Leslie Baum is a painter living in Chicago, IL. She received her BA from the University of Vermont and studied at the Glasgow School of Art. Leslie recently had a solo exhibition at Devening Projects + Editions.
If you had to explain your work to a stranger, what would you say? I make paintings, sometimes on paper, sometimes on canvas. Either way, the work is grounded in paint’s materiality and rummages through its history. I’d also say that it’s animated by my own fallibility.
What materials do you use in your work and what is your process like? I am pretty old school. I use oil paint on canvas. I also work a lot on paper with watercolor and gouache. I like to rework an image, painting it multiple times; each new version is based on the prior iteration. Lately, I have been cutting up the works on paper, sometimes leaving them as fragments and other times collaging them into new compositions.
What kinds of things are influencing your work right now? Anasazi pottery shards, the Book of Esther, Wiener Werkstaette textiles, and crappy printouts of post-war American painting.
What are some recent, upcoming or current projects you are working on? I am starting two collaborations. Collaborating is a new thing for me and super exciting. My pal and local renaissance man Frederick Wells and I are working on a stop motion animation. We’re using a beast of an old copy stand and some fancy software to animate my watercolor fragments. I am also working on a collaboration with the Los Angeles painter Portia Hein. This is a mail project, where we each work on the same watercolors/collages and send them back and forth, adding and subtracting as we go.

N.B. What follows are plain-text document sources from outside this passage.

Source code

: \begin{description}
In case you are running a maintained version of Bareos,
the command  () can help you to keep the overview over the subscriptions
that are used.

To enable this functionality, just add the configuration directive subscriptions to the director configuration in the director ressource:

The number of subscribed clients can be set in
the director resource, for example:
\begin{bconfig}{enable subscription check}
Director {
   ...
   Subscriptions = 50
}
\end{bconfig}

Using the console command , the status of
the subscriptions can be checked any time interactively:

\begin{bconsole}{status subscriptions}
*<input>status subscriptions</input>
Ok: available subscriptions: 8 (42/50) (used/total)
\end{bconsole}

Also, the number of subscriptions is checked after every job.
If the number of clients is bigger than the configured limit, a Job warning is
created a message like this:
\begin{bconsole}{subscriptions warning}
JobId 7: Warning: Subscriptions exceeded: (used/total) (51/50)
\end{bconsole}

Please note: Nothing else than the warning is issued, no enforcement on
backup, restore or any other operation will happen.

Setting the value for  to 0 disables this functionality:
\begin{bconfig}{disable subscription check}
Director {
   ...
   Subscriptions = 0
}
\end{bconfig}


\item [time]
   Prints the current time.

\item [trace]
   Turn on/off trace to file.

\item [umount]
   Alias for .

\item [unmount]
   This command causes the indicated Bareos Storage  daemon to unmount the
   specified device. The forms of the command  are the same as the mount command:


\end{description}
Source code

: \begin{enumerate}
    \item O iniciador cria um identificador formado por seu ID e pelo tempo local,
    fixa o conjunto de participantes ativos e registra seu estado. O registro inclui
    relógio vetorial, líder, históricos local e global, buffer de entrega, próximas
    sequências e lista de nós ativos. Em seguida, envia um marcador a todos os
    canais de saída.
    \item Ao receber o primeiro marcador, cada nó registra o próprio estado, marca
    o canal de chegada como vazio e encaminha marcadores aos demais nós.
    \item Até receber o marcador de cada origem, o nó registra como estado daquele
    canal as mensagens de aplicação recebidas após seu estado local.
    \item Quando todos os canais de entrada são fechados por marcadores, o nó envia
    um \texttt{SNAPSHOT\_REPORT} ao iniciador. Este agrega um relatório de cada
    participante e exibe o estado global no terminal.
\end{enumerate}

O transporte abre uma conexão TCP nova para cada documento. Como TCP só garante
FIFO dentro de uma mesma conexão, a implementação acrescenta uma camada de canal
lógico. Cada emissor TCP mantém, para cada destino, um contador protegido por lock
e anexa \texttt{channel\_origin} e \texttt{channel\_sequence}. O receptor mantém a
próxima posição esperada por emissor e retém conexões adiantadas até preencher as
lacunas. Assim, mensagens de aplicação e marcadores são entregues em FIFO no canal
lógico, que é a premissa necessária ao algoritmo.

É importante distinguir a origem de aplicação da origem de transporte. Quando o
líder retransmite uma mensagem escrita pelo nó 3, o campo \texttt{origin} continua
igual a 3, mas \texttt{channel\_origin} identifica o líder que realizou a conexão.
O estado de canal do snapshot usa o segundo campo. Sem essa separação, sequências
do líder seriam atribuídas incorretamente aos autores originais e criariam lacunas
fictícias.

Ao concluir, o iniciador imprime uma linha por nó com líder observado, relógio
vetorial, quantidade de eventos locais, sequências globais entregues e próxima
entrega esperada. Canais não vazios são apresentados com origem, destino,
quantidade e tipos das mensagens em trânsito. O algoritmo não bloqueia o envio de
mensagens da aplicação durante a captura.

How has living in Chicago affected your art practice? Chicago is my kind of town. I like the pace of life here. Having time to think, be with friends and work in the studio adds up to me making better paintings. Being a little on the periphery also has it’s advantages, not quite like a monk in the monastery, but living in Chicago gives me the space to be less impacted by ever shifting trends and to stay focused on my own investigations.
What was the last exhibition you saw that stuck out to you? Most recently, Alexander McQueen at the Met. Bill O’Brien at the Renaissance Society. But the stickiest exhibition of the last few years was the Charles Burchfield show at the Hammer curated by Robert Gober.
How did your interest in art begin? I grew up in a household that was infused with art. My parents were both amateur makers, my mom a painter and ceramist, my dad a photographer. My mom was also a docent at the High Museum of Art in Atlanta. When I was a kid she would bring me along on her shifts. I would spend hours exploring on my
own. The whole museum felt like my private play world.
What are you really excited about right now? Lobster rolls, hot springs, sitting still for ten minutes a day, and Jung’s red book.
If you hadn’t become an artist, what do you think you’d be doing? Bird watching.
Top 3 favorite or most visited websites and why? Two Coats of Paint, I really appreciate the solid writing and the focus on painters/painting. The Sartorialist, because fashion is my Achilles heel. The Met’s online collection for my daily fix of everything from ancient Minoan painting to Korean ceramics.